The actress (and presumed front runner for Academy president) made a move that could lead to greater change within the organization

Laura Dern Oscars

Laura Dern did not lose the Academy’s presidential election to cinematographer John Bailey.

And in the end, an organization that has been accused of being too old, too white and too male could be in for bigger changes under the stewardship of a 74-year-old white guy, Bailey, than it would have under Dern, who would have been only the fourth woman in the job.

In the weeks leading up to Tuesday night’s election, which was held at the AMPAS Board of Governors meeting in Beverly Hills, press speculation suggested that Dern was the front runner for the position. (For the record, TheWrap didn’t say that.)

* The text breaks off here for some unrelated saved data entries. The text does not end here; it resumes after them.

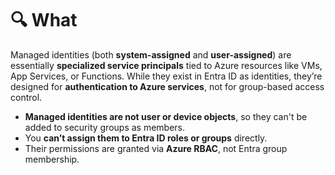 # 🔍 What

Managed identities (both **system-assigned** and **user-assigned**) are essentially **specialized service principals** tied to Azure resources like VMs, App Services, or Functions. While they exist in Entra ID as identities, they’re designed for **authentication to Azure services**, not for group-based access control.

- **Managed identities are not user or device objects**, so they can't be added to security groups as members.
- You **can’t assign them to Entra ID roles or groups** directly.
- Their permissions are granted via **Azure RBAC**, not Entra group membership.

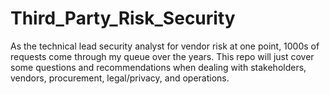 # Third_Party_Risk_Security
As the technical lead security analyst for vendor risk at one point, 1000s of requests come through my queue over the years. This repo will just cover some questions and recommendations when dealing with stakeholders, vendors, procurement, legal/privacy, and operations.
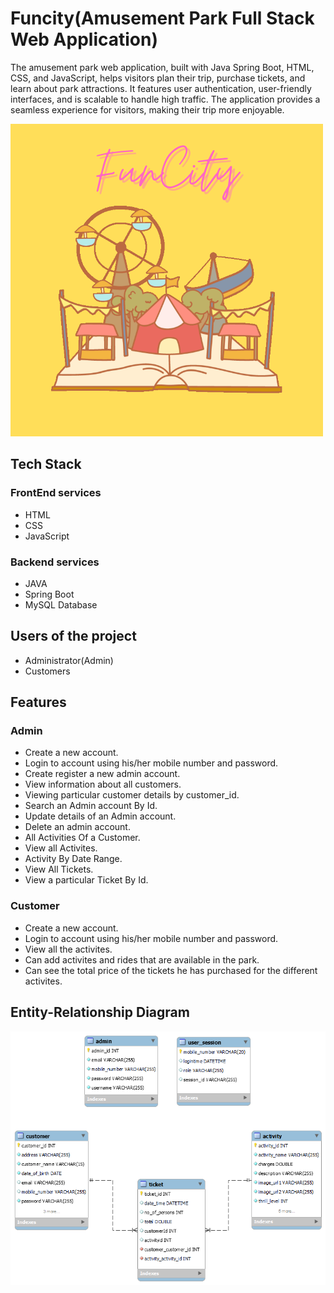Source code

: 
# Funcity(Amusement Park Full Stack Web Application)

The amusement park web application, built with Java Spring Boot, HTML, CSS, and JavaScript, helps visitors plan their trip, purchase tickets, and learn about park attractions. It features user authentication, user-friendly interfaces, and is scalable to handle high traffic. The application provides a seamless experience for visitors, making their trip more enjoyable.


![Logo](https://github.com/Surya0297/productive-plants-605/blob/main/FrontEnd(Fun%20City)/images/logo.png?raw=true)


## Tech Stack

### FrontEnd services
- HTML
- CSS 
- JavaScript

### Backend services
- JAVA
- Spring Boot
- MySQL Database

## Users of the project

- Administrator(Admin)
- Customers




## Features

### Admin 

-  Create a new account.
-  Login to account using his/her mobile number and password.
-  Create register a new admin account.
-  View information about all customers.
- Viewing particular customer details by customer_id.
-  Search an Admin account  By Id.
- Update details of an Admin account.
- Delete an admin account.
- All Activities Of a Customer.
- View all Activites.
-  Activity By Date Range.
- View All Tickets.
- View a particular Ticket By Id.

### Customer

-  Create a new account.
-  Login to account using his/her mobile number and password.
- View all the activites.
- Can add activites and rides that are available in the park.
- Can see the total price of the tickets he has purchased for the different activites.






## Entity-Relationship Diagram


![App Screenshot](https://github.com/Surya0297/productive-plants-605/blob/main/Funcity%20E-R%20Diagram.png?raw=true)



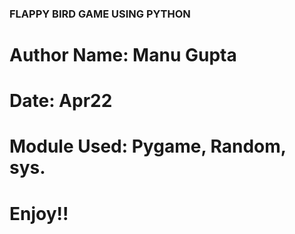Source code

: ###  FLAPPY BIRD GAME USING PYTHON  ###

# Author Name: Manu Gupta
# Date: Apr22
# Module Used: Pygame, Random, sys.

# Enjoy!!
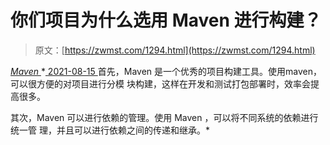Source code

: <!--yml
category: 未分类
date: 0001-01-01 00:00:00
--->

# 你们项目为什么选用 Maven 进行构建？

> 原文：[https://zwmst.com/1294.html](https://zwmst.com/1294.html)

   [ *Maven* ](https://zwmst.com/maven)*[ <time datetime="2021-08-15T10:58:29+08:00"> 2021-08-15 </time> ](https://zwmst.com/1294.html)  首先，Maven 是一个优秀的项目构建工具。使用maven，可以很方便的对项目进行分模 块构建，这样在开发和测试打包部署时，效率会提高很多。

其次，Maven 可以进行依赖的管理。使用 Maven ，可以将不同系统的依赖进行统一管 理，并且可以进行依赖之间的传递和继承。*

But in the end, Dern didn’t even run. Instead, finding that her career is in high gear with “Big Little Lies,” “Downsizing,” “Star Wars: The Last Jedi,” “Twin Peaks,” “JT Leroy,” the just-announced “Trial by Fire” and a few others, she opted not to pursue a position that for the last three or four Academy presidents has been essentially a full-time job.

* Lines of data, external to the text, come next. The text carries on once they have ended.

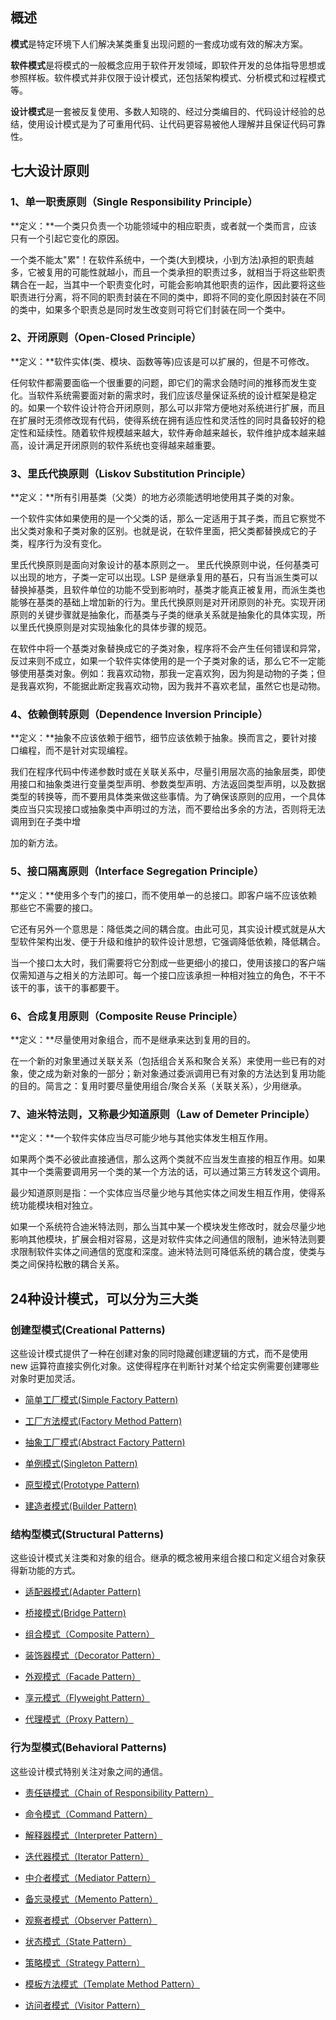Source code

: ## 概述

**模式**是特定环境下人们解决某类重复出现问题的一套成功或有效的解决方案。

**软件模式**是将模式的一般概念应用于软件开发领域，即软件开发的总体指导思想或参照样板。软件模式并非仅限于设计模式，还包括架构模式、分析模式和过程模式等。

**设计模式**是一套被反复使用、多数人知晓的、经过分类编目的、代码设计经验的总结，使用设计模式是为了可重用代码、让代码更容易被他人理解并且保证代码可靠性。

## 七大设计原则

### 1、单一职责原则（Single Responsibility Principle）

**定义：**一个类只负责一个功能领域中的相应职责，或者就一个类而言，应该只有一个引起它变化的原因。

一个类不能太"累"！在软件系统中，一个类(大到模块，小到方法)承担的职责越多，它被复用的可能性就越小，而且一个类承担的职责过多，就相当于将这些职责耦合在一起，当其中一个职责变化时，可能会影响其他职责的运作，因此要将这些职责进行分离，将不同的职责封装在不同的类中，即将不同的变化原因封装在不同的类中，如果多个职责总是同时发生改变则可将它们封装在同一个类中。

### 2、开闭原则（Open-Closed Principle）

**定义：**软件实体(类、模块、函数等等)应该是可以扩展的，但是不可修改。

任何软件都需要面临一个很重要的问题，即它们的需求会随时间的推移而发生变化。当软件系统需要面对新的需求时，我们应该尽量保证系统的设计框架是稳定的。如果一个软件设计符合开闭原则，那么可以非常方便地对系统进行扩展，而且在扩展时无须修改现有代码，使得系统在拥有适应性和灵活性的同时具备较好的稳定性和延续性。随着软件规模越来越大，软件寿命越来越长，软件维护成本越来越高，设计满足开闭原则的软件系统也变得越来越重要。


### 3、里氏代换原则（Liskov Substitution Principle）

**定义：**所有引用基类（父类）的地方必须能透明地使用其子类的对象。

一个软件实体如果使用的是一个父类的话，那么一定适用于其子类，而且它察觉不出父类对象和子类对象的区别。也就是说，在软件里面，把父类都替换成它的子类，程序行为没有变化。

里氏代换原则是面向对象设计的基本原则之一。 里氏代换原则中说，任何基类可以出现的地方，子类一定可以出现。LSP 是继承复用的基石，只有当派生类可以替换掉基类，且软件单位的功能不受到影响时，基类才能真正被复用，而派生类也能够在基类的基础上增加新的行为。里氏代换原则是对开闭原则的补充。实现开闭原则的关键步骤就是抽象化，而基类与子类的继承关系就是抽象化的具体实现，所以里氏代换原则是对实现抽象化的具体步骤的规范。

在软件中将一个基类对象替换成它的子类对象，程序将不会产生任何错误和异常，反过来则不成立，如果一个软件实体使用的是一个子类对象的话，那么它不一定能够使用基类对象。例如：我喜欢动物，那我一定喜欢狗，因为狗是动物的子类；但是我喜欢狗，不能据此断定我喜欢动物，因为我并不喜欢老鼠，虽然它也是动物。


### 4、依赖倒转原则（Dependence Inversion Principle）

**定义：**抽象不应该依赖于细节，细节应该依赖于抽象。换而言之，要针对接口编程，而不是针对实现编程。

我们在程序代码中传递参数时或在关联关系中，尽量引用层次高的抽象层类，即使用接口和抽象类进行变量类型声明、参数类型声明、方法返回类型声明，以及数据类型的转换等，而不要用具体类来做这些事情。为了确保该原则的应用，一个具体类应当只实现接口或抽象类中声明过的方法，而不要给出多余的方法，否则将无法调用到在子类中增
加的新方法。

### 5、接口隔离原则（Interface Segregation Principle）

**定义：**使用多个专门的接口，而不使用单一的总接口。即客户端不应该依赖那些它不需要的接口。

它还有另外一个意思是：降低类之间的耦合度。由此可见，其实设计模式就是从大型软件架构出发、便于升级和维护的软件设计思想，它强调降低依赖，降低耦合。

当一个接口太大时，我们需要将它分割成一些更细小的接口，使用该接口的客户端仅需知道与之相关的方法即可。每一个接口应该承担一种相对独立的角色，不干不该干的事，该干的事都要干。

### 6、合成复用原则（Composite Reuse Principle）

**定义：**尽量使用对象组合，而不是继承来达到复用的目的。

在一个新的对象里通过关联关系（包括组合关系和聚合关系）来使用一些已有的对象，使之成为新对象的一部分；新对象通过委派调用已有对象的方法达到复用功能的目的。简言之：复用时要尽量使用组合/聚合关系（关联关系），少用继承。

### 7、迪米特法则，又称最少知道原则（Law of Demeter Principle）

**定义：**一个软件实体应当尽可能少地与其他实体发生相互作用。

如果两个类不必彼此直接通信，那么这两个类就不应当发生直接的相互作用。如果其中一个类需要调用另一个类的某一个方法的话，可以通过第三方转发这个调用。

最少知道原则是指：一个实体应当尽量少地与其他实体之间发生相互作用，使得系统功能模块相对独立。

如果一个系统符合迪米特法则，那么当其中某一个模块发生修改时，就会尽量少地影响其他模块，扩展会相对容易，这是对软件实体之间通信的限制，迪米特法则要求限制软件实体之间通信的宽度和深度。迪米特法则可降低系统的耦合度，使类与类之间保持松散的耦合关系。

## 24种设计模式，可以分为三大类

### 创建型模式(Creational Patterns)

这些设计模式提供了一种在创建对象的同时隐藏创建逻辑的方式，而不是使用 new 运算符直接实例化对象。这使得程序在判断针对某个给定实例需要创建哪些对象时更加灵活。

- [简单工厂模式(Simple Factory Pattern)](https://github.com/GeorgePengZhang/DesignPattern-Java/blob/master/%E5%88%9B%E5%BB%BA%E5%9E%8B%E6%A8%A1%E5%BC%8F/%E8%AE%BE%E8%AE%A1%E6%A8%A1%E5%BC%8F%E4%B9%8B%E7%AE%80%E5%8D%95%E5%B7%A5%E5%8E%82%E6%A8%A1%E5%BC%8F.md)

- [工厂方法模式(Factory Method Pattern)](https://github.com/GeorgePengZhang/DesignPattern-Java/blob/master/%E5%88%9B%E5%BB%BA%E5%9E%8B%E6%A8%A1%E5%BC%8F/%E8%AE%BE%E8%AE%A1%E6%A8%A1%E5%BC%8F%E4%B9%8B%E5%B7%A5%E5%8E%82%E6%96%B9%E6%B3%95%E6%A8%A1%E5%BC%8F.md)

- [抽象工厂模式(Abstract Factory Pattern)](https://github.com/GeorgePengZhang/DesignPattern-Java/blob/master/%E5%88%9B%E5%BB%BA%E5%9E%8B%E6%A8%A1%E5%BC%8F/%E8%AE%BE%E8%AE%A1%E6%A8%A1%E5%BC%8F%E4%B9%8B%E6%8A%BD%E8%B1%A1%E5%B7%A5%E5%8E%82%E6%A8%A1%E5%BC%8F.md)

- [单例模式(Singleton Pattern)](https://github.com/GeorgePengZhang/DesignPattern-Java/blob/master/%E5%88%9B%E5%BB%BA%E5%9E%8B%E6%A8%A1%E5%BC%8F/%E8%AE%BE%E8%AE%A1%E6%A8%A1%E5%BC%8F%E4%B9%8B%E5%8D%95%E4%BE%8B%E6%A8%A1%E5%BC%8F.md)

- [原型模式(Prototype Pattern)](https://github.com/GeorgePengZhang/DesignPattern-Java/blob/master/%E5%88%9B%E5%BB%BA%E5%9E%8B%E6%A8%A1%E5%BC%8F/%E8%AE%BE%E8%AE%A1%E6%A8%A1%E5%BC%8F%E4%B9%8B%E5%8E%9F%E5%9E%8B%E6%A8%A1%E5%BC%8F.md)

- [建造者模式(Builder Pattern)](https://github.com/GeorgePengZhang/DesignPattern-Java/blob/master/%E5%88%9B%E5%BB%BA%E5%9E%8B%E6%A8%A1%E5%BC%8F/%E8%AE%BE%E8%AE%A1%E6%A8%A1%E5%BC%8F%E4%B9%8B%E5%BB%BA%E9%80%A0%E8%80%85%E6%A8%A1%E5%BC%8F.md)


### 结构型模式(Structural Patterns)

这些设计模式关注类和对象的组合。继承的概念被用来组合接口和定义组合对象获得新功能的方式。

- [适配器模式(Adapter Pattern)](https://github.com/GeorgePengZhang/DesignPattern-Java/blob/master/%E7%BB%93%E6%9E%84%E5%9E%8B%E6%A8%A1%E5%BC%8F/%E8%AE%BE%E8%AE%A1%E6%A8%A1%E5%BC%8F%E4%B9%8B%E9%80%82%E9%85%8D%E5%99%A8%E6%A8%A1%E5%BC%8F.md)

- [桥接模式(Bridge Pattern)](https://github.com/GeorgePengZhang/DesignPattern-Java/blob/master/%E7%BB%93%E6%9E%84%E5%9E%8B%E6%A8%A1%E5%BC%8F/%E8%AE%BE%E8%AE%A1%E6%A8%A1%E5%BC%8F%E4%B9%8B%E6%A1%A5%E6%8E%A5%E6%A8%A1%E5%BC%8F.md)

- [组合模式（Composite Pattern）](https://github.com/GeorgePengZhang/DesignPattern-Java/blob/master/%E7%BB%93%E6%9E%84%E5%9E%8B%E6%A8%A1%E5%BC%8F/%E8%AE%BE%E8%AE%A1%E6%A8%A1%E5%BC%8F%E4%B9%8B%E7%BB%84%E5%90%88%E6%A8%A1%E5%BC%8F.md)

- [装饰器模式（Decorator Pattern）](https://github.com/GeorgePengZhang/DesignPattern-Java/blob/master/%E7%BB%93%E6%9E%84%E5%9E%8B%E6%A8%A1%E5%BC%8F/%E8%AE%BE%E8%AE%A1%E6%A8%A1%E5%BC%8F%E4%B9%8B%E8%A3%85%E9%A5%B0%E6%A8%A1%E5%BC%8F.md)

- [外观模式（Facade Pattern）](https://github.com/GeorgePengZhang/DesignPattern-Java/blob/master/%E7%BB%93%E6%9E%84%E5%9E%8B%E6%A8%A1%E5%BC%8F/%E8%AE%BE%E8%AE%A1%E6%A8%A1%E5%BC%8F%E4%B9%8B%E5%A4%96%E8%A7%82%E6%A8%A1%E5%BC%8F.md)

- [享元模式（Flyweight Pattern）](https://github.com/GeorgePengZhang/DesignPattern-Java/blob/master/%E7%BB%93%E6%9E%84%E5%9E%8B%E6%A8%A1%E5%BC%8F/%E8%AE%BE%E8%AE%A1%E6%A8%A1%E5%BC%8F%E4%B9%8B%E4%BA%AB%E5%85%83%E6%A8%A1%E5%BC%8F.md)

- [代理模式（Proxy Pattern）](https://github.com/GeorgePengZhang/DesignPattern-Java/blob/master/%E7%BB%93%E6%9E%84%E5%9E%8B%E6%A8%A1%E5%BC%8F/%E8%AE%BE%E8%AE%A1%E6%A8%A1%E5%BC%8F%E4%B9%8B%E4%BB%A3%E7%90%86%E6%A8%A1%E5%BC%8F.md)



### 行为型模式(Behavioral Patterns)

这些设计模式特别关注对象之间的通信。

- [责任链模式（Chain of Responsibility Pattern）](https://github.com/GeorgePengZhang/DesignPattern-Java/blob/master/%E8%A1%8C%E4%B8%BA%E5%9E%8B%E6%A8%A1%E5%BC%8F/%E8%AE%BE%E8%AE%A1%E6%A8%A1%E5%BC%8F%E4%B9%8B%E8%81%8C%E8%B4%A3%E9%93%BE%E6%A8%A1%E5%BC%8F.md)

- [命令模式（Command Pattern）](https://github.com/GeorgePengZhang/DesignPattern-Java/blob/master/%E8%A1%8C%E4%B8%BA%E5%9E%8B%E6%A8%A1%E5%BC%8F/%E8%AE%BE%E8%AE%A1%E6%A8%A1%E5%BC%8F%E4%B9%8B%E5%91%BD%E4%BB%A4%E6%A8%A1%E5%BC%8F.md)

- [解释器模式（Interpreter Pattern）](https://github.com/GeorgePengZhang/DesignPattern-Java/blob/master/%E8%A1%8C%E4%B8%BA%E5%9E%8B%E6%A8%A1%E5%BC%8F/%E8%AE%BE%E8%AE%A1%E6%A8%A1%E5%BC%8F%E4%B9%8B%E8%A7%A3%E9%87%8A%E5%99%A8%E6%A8%A1%E5%BC%8F.md)

- [迭代器模式（Iterator Pattern）](https://github.com/GeorgePengZhang/DesignPattern-Java/blob/master/%E8%A1%8C%E4%B8%BA%E5%9E%8B%E6%A8%A1%E5%BC%8F/%E8%AE%BE%E8%AE%A1%E6%A8%A1%E5%BC%8F%E4%B9%8B%E8%BF%AD%E4%BB%A3%E5%99%A8%E6%A8%A1%E5%BC%8F.md)

- [中介者模式（Mediator Pattern）](https://github.com/GeorgePengZhang/DesignPattern-Java/blob/master/%E8%A1%8C%E4%B8%BA%E5%9E%8B%E6%A8%A1%E5%BC%8F/%E8%AE%BE%E8%AE%A1%E6%A8%A1%E5%BC%8F%E4%B9%8B%E4%B8%AD%E4%BB%8B%E8%80%85%E6%A8%A1%E5%BC%8F.md)

- [备忘录模式（Memento Pattern）](https://github.com/GeorgePengZhang/DesignPattern-Java/blob/master/%E8%A1%8C%E4%B8%BA%E5%9E%8B%E6%A8%A1%E5%BC%8F/%E8%AE%BE%E8%AE%A1%E6%A8%A1%E5%BC%8F%E4%B9%8B%E5%A4%87%E5%BF%98%E5%BD%95%E6%A8%A1%E5%BC%8F.md)

- [观察者模式（Observer Pattern）](https://github.com/GeorgePengZhang/DesignPattern-Java/blob/master/%E8%A1%8C%E4%B8%BA%E5%9E%8B%E6%A8%A1%E5%BC%8F/%E8%AE%BE%E8%AE%A1%E6%A8%A1%E5%BC%8F%E4%B9%8B%E8%A7%82%E5%AF%9F%E8%80%85%E6%A8%A1%E5%BC%8F.md)

- [状态模式（State Pattern）](https://github.com/GeorgePengZhang/DesignPattern-Java/blob/master/%E8%A1%8C%E4%B8%BA%E5%9E%8B%E6%A8%A1%E5%BC%8F/%E8%AE%BE%E8%AE%A1%E6%A8%A1%E5%BC%8F%E4%B9%8B%E7%8A%B6%E6%80%81%E6%A8%A1%E5%BC%8F.md)

- [策略模式（Strategy Pattern）](https://github.com/GeorgePengZhang/DesignPattern-Java/blob/master/%E8%A1%8C%E4%B8%BA%E5%9E%8B%E6%A8%A1%E5%BC%8F/%E8%AE%BE%E8%AE%A1%E6%A8%A1%E5%BC%8F%E4%B9%8B%E7%AD%96%E7%95%A5%E6%A8%A1%E5%BC%8F.md)

- [模板方法模式（Template Method Pattern）](https://github.com/GeorgePengZhang/DesignPattern-Java/blob/master/%E8%A1%8C%E4%B8%BA%E5%9E%8B%E6%A8%A1%E5%BC%8F/%E8%AE%BE%E8%AE%A1%E6%A8%A1%E5%BC%8F%E4%B9%8B%E6%A8%A1%E6%9D%BF%E6%96%B9%E6%B3%95%E6%A8%A1%E5%BC%8F.md)

- [访问者模式（Visitor Pattern）](https://github.com/GeorgePengZhang/DesignPattern-Java/blob/master/%E8%A1%8C%E4%B8%BA%E5%9E%8B%E6%A8%A1%E5%BC%8F/%E8%AE%BE%E8%AE%A1%E6%A8%A1%E5%BC%8F%E4%B9%8B%E8%AE%BF%E9%97%AE%E8%80%85%E6%A8%A1%E5%BC%8F.md)









The Academy does not reveal the names of losing candidates in its officer elections, so it would not confirm that Dern declined a nomination at Tuesday’s board meeting. But according to people familiar with what happened at the meeting, she chose not to run for president, which meant that Bailey and casting director David Rubin were the chief contenders for the position going into the lengthy meeting.

Bailey had been something of a stealth candidate, going unmentioned in most media accounts. But board members knew that he was an increasingly serious contender as the election approached.

The key to his success is that he represented a significant faction on the board: governors who are unhappy with the direction of the Academy in recent years, and critical of the stewardship of CEO Dawn Hudson. In particular, a number of board members are dismayed by the expensive Academy Museum of Motion Pictures, which is currently under construction and over-budget, forcing AMPAS to take on hundreds of millions of dollars in debt.

(The Academy’s recent push toward increasing diversity in its ranks is not a significant factor in their dissatisfaction with the current administration.)

Dern is friendly with Hudson and a big supporter of the museum; when Hudson’s contract was up for renewal in March, she gave an impassioned speech to the board about the importance of continuity as AMPAS worked to finish the elaborate project, according to Academy members.

She would have been a best-case-scenario president for Hudson, and her election would have increased the chances of the Academy continuing further down the same path.

Bailey, on the other hand, could be a thorn in the CEO’s side — or, more likely, a contrary voice. That may force the two sometime antagonists to find common ground as they plot a course for the Academy in uncertain times.

Could the older white guy be the wild card in this scenario, the one who wants to shake things up rather than staying the course?